As benzodiazepinas atuam no recetor do ácido gama-aminobutírico tipo A (GABAA), tendo um efeito inibitório do SNC. Estes fármacos não mimetizam o GABA, o principal neurotransmissor inibitório do ser humano, mas potenciam a sua atividade. Esta classe farmacológica tem propriedades ansiolíticas, relaxantes musculares, hipnóticas, sedativas e anticonvulsivantes. A utilização prolongada destes medicamentos não está tipicamente recomendada, uma vez que os doentes podem desenvolver uma dependência fisiológica e psicológica. Nos efeitos colaterais inclui-se o défice cognitivo, a sonolência e a depressão respiratória.
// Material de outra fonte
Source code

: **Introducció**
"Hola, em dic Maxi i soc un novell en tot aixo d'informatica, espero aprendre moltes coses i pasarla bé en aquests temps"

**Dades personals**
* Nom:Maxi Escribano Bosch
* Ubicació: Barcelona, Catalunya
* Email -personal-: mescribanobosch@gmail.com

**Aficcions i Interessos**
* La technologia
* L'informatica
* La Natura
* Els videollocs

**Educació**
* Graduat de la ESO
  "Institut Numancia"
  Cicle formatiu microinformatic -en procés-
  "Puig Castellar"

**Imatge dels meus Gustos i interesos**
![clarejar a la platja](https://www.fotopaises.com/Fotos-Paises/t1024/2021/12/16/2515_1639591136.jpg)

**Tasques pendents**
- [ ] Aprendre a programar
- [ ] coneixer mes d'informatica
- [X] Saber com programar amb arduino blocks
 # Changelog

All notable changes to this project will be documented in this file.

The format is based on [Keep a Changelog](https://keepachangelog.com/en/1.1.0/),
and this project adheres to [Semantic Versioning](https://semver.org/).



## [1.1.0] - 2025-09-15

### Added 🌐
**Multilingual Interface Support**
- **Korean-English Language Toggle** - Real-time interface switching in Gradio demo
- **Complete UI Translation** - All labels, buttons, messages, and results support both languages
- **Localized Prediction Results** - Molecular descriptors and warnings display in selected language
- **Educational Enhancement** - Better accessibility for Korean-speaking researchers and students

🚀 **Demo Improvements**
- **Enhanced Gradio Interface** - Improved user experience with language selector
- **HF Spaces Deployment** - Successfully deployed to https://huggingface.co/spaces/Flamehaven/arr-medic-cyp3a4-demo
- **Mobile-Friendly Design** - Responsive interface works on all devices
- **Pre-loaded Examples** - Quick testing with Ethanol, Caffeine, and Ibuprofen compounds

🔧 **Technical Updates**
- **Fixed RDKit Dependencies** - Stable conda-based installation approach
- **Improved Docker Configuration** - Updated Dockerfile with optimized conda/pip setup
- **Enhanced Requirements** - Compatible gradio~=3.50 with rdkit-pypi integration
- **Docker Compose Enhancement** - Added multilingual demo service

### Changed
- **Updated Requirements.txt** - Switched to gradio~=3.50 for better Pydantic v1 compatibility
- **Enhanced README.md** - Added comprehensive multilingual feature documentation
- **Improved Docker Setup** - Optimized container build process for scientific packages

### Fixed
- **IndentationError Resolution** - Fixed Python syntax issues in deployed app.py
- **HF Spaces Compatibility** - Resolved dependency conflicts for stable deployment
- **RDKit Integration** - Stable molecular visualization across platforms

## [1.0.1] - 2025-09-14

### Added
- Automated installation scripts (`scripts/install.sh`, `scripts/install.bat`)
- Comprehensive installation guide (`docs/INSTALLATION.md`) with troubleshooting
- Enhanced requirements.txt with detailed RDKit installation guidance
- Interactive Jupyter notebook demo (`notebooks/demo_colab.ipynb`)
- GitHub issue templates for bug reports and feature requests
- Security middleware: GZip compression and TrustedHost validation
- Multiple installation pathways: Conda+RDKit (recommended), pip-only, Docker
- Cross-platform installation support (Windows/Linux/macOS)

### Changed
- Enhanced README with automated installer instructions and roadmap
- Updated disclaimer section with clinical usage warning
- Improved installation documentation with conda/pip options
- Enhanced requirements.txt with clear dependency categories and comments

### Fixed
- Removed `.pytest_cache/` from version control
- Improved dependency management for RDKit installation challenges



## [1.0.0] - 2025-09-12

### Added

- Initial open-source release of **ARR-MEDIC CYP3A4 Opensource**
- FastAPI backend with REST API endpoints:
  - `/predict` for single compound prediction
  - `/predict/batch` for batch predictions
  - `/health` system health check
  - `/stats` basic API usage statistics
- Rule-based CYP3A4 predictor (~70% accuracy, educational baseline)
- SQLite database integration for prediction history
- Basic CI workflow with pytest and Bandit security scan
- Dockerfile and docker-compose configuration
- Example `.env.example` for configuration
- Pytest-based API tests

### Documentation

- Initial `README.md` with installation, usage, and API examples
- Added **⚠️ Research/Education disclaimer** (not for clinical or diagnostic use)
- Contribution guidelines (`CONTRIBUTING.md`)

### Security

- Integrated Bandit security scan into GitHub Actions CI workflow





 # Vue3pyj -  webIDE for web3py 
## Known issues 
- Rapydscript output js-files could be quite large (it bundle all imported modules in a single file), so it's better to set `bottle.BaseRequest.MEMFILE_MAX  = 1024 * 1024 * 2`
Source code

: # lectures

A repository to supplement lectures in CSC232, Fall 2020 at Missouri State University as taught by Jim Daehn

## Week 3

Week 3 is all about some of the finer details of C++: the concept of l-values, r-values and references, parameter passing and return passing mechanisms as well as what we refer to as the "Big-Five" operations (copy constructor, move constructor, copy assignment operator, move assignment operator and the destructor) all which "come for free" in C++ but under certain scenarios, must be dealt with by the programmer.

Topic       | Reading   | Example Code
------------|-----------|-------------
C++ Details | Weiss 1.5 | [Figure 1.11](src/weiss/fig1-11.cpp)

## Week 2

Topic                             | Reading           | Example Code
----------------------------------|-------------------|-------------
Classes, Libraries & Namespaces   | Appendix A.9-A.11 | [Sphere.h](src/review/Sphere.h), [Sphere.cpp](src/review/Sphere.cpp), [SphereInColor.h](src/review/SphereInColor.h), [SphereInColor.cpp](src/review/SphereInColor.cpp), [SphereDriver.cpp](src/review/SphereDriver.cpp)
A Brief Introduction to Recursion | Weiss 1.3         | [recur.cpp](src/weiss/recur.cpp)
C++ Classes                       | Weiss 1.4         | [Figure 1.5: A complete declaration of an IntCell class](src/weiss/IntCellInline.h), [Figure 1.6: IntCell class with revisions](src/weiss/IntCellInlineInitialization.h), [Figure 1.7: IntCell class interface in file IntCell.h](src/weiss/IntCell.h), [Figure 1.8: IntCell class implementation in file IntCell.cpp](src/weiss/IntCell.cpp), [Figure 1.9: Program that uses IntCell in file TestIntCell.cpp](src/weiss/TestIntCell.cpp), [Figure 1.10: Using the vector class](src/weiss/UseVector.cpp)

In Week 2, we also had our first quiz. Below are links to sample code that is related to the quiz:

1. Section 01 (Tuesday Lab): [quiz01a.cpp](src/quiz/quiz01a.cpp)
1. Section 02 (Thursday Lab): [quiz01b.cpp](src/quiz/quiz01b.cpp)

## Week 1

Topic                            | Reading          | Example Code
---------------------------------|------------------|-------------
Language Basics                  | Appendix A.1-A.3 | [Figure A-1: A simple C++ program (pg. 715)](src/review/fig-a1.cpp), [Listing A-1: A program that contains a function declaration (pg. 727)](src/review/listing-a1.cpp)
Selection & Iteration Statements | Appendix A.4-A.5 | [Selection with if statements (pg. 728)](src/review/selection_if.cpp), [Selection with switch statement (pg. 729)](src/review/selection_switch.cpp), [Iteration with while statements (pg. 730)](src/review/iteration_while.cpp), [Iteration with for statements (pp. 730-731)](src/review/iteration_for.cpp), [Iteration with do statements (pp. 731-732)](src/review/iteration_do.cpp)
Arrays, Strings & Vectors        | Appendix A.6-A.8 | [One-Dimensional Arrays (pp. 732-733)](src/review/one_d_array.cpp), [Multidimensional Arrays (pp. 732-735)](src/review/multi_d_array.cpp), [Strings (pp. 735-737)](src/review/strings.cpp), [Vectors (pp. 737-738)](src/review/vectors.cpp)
Última atualização: Jun 27, 2022

Responsibilidade editorial: Stanley Oiseth, Lindsay Jones, Evelin Maza

Estrutura Química e Farmacodinâmica

Estrutura química

  • As benzodiazepinas têm tipicamente um sistema de anéis heterocíclico, que corresponde à fusão entre os anéis de benzeno e diazepina.
  • A classe farmacológica das benzodiazepinas inclui vários medicamentos diferentes, que variam de acordo com o grupo de ligação lateral.
  • Os diferentes grupos laterais afetam a afinidade de ligação e a interação com os recetores GABA.
Estrutura dos benzodiazepínicos

Estrutura das benzodiazepinas:
Na imagem à esquerda observa-se o clássico anel de 1,4-benzodiazepina. Na imagem à direita observa-se o sistema de anéis mais comum desta classe.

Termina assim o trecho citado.